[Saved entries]
--- START ---

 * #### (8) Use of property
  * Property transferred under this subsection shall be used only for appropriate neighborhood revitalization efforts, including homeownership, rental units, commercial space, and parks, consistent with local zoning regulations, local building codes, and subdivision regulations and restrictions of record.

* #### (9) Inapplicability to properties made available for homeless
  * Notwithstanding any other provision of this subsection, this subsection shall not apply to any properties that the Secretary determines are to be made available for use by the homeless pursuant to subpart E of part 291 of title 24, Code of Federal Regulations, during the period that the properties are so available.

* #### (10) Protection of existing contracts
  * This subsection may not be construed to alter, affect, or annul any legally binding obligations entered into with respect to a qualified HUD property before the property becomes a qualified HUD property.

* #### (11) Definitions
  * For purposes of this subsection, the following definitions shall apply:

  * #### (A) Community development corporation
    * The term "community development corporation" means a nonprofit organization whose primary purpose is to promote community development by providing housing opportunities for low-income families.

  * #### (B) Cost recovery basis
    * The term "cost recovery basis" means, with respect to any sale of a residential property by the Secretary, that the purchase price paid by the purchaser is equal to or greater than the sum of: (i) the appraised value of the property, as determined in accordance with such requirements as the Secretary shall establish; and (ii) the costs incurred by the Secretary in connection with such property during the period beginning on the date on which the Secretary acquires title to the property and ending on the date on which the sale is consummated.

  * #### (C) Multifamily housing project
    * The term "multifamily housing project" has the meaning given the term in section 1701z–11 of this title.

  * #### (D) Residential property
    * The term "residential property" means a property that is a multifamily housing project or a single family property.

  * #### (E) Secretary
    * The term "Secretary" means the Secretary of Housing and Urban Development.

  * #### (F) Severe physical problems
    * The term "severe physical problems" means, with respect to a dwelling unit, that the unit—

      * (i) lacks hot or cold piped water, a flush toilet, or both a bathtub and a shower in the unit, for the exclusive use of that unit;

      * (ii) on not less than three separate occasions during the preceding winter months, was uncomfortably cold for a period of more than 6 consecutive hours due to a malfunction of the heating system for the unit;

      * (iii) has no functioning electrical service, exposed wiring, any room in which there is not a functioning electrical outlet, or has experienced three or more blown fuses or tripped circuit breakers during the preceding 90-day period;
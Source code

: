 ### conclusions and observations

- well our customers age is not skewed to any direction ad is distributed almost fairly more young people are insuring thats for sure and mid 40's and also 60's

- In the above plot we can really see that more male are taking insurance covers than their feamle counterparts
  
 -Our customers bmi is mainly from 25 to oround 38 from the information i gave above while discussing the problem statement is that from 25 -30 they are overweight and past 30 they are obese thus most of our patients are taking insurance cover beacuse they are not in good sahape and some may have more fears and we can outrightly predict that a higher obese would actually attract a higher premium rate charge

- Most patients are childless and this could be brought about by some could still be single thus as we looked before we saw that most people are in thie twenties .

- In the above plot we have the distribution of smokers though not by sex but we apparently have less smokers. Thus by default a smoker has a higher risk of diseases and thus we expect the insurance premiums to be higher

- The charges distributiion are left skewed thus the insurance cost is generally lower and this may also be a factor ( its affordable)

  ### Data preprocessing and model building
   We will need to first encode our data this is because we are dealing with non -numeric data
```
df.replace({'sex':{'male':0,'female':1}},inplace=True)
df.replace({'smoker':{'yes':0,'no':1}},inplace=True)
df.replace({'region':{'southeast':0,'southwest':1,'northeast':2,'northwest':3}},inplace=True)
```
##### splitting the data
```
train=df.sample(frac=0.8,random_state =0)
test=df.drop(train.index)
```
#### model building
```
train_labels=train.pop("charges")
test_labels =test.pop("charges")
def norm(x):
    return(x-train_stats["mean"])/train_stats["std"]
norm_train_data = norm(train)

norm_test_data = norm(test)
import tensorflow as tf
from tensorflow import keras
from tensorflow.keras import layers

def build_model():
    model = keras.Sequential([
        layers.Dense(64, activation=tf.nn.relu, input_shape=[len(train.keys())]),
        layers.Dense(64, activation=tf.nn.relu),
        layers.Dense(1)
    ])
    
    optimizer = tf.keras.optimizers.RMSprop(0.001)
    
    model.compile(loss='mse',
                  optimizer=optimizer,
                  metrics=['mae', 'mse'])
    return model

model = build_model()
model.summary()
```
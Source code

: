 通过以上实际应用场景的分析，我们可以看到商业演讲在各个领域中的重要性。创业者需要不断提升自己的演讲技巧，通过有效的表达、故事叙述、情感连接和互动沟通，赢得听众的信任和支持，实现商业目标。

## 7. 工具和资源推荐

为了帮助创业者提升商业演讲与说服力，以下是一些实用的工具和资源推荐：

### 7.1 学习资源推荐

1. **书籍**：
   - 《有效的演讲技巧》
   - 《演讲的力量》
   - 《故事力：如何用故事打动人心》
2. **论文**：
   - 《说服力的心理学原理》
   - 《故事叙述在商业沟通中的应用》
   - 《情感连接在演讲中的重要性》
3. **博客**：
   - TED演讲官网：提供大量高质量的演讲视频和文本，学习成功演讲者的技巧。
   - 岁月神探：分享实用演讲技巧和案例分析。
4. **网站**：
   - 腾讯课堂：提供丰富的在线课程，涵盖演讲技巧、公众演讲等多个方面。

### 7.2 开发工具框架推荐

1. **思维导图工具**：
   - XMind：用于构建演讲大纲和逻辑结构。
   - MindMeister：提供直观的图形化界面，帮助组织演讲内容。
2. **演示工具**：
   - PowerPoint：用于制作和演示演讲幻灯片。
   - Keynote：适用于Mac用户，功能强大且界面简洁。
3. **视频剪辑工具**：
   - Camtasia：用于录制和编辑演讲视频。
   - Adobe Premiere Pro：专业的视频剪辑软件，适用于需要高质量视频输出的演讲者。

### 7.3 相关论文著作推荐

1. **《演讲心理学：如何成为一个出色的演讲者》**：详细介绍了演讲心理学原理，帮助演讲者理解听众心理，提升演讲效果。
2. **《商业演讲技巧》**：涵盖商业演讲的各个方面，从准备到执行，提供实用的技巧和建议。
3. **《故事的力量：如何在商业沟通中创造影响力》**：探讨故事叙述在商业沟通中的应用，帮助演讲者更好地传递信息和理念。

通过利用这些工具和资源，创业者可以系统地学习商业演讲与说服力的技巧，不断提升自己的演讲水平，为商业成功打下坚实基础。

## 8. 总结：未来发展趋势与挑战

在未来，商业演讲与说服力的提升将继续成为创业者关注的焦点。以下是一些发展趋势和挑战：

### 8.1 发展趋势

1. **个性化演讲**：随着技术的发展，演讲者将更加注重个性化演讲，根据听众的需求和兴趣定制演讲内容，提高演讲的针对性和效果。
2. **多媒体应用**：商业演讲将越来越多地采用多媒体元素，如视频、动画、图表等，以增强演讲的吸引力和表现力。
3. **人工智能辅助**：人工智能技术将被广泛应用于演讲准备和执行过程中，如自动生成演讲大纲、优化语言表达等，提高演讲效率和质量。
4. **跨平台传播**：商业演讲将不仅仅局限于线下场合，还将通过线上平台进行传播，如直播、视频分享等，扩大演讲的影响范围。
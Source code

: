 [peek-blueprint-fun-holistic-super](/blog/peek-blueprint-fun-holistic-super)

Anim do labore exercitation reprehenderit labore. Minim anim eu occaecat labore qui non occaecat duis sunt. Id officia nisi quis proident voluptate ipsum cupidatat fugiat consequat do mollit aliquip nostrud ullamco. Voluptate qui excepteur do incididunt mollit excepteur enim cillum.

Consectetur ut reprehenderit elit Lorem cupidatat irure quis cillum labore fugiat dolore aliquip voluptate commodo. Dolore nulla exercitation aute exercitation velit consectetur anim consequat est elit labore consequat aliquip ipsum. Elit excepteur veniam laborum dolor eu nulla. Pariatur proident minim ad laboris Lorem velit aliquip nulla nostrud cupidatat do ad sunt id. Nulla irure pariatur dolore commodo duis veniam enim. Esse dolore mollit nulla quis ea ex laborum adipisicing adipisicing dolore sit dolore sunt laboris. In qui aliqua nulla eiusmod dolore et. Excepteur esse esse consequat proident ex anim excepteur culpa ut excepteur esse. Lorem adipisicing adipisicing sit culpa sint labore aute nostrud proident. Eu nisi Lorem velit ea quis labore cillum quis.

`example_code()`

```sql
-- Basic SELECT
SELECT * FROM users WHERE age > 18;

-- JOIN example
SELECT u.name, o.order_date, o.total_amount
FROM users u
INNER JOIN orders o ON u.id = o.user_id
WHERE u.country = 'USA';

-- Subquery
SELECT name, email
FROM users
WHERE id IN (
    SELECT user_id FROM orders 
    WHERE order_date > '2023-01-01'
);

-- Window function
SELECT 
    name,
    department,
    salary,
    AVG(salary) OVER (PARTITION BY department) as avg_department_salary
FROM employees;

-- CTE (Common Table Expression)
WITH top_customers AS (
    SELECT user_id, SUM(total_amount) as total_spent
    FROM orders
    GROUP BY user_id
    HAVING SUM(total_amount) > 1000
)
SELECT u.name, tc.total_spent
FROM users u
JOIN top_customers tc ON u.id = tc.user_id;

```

--- END ---

**What is needed**
Stop after the line containing "(B) Cost recovery basis": print exactly the lines from the start of the entries above up to it, that line included.

**Task result**
 * #### (8) Use of property
  * Property transferred under this subsection shall be used only for appropriate neighborhood revitalization efforts, including homeownership, rental units, commercial space, and parks, consistent with local zoning regulations, local building codes, and subdivision regulations and restrictions of record.

* #### (9) Inapplicability to properties made available for homeless
  * Notwithstanding any other provision of this subsection, this subsection shall not apply to any properties that the Secretary determines are to be made available for use by the homeless pursuant to subpart E of part 291 of title 24, Code of Federal Regulations, during the period that the properties are so available.

* #### (10) Protection of existing contracts
  * This subsection may not be construed to alter, affect, or annul any legally binding obligations entered into with respect to a qualified HUD property before the property becomes a qualified HUD property.

* #### (11) Definitions
  * For purposes of this subsection, the following definitions shall apply:

  * #### (A) Community development corporation
    * The term "community development corporation" means a nonprofit organization whose primary purpose is to promote community development by providing housing opportunities for low-income families.

  * #### (B) Cost recovery basis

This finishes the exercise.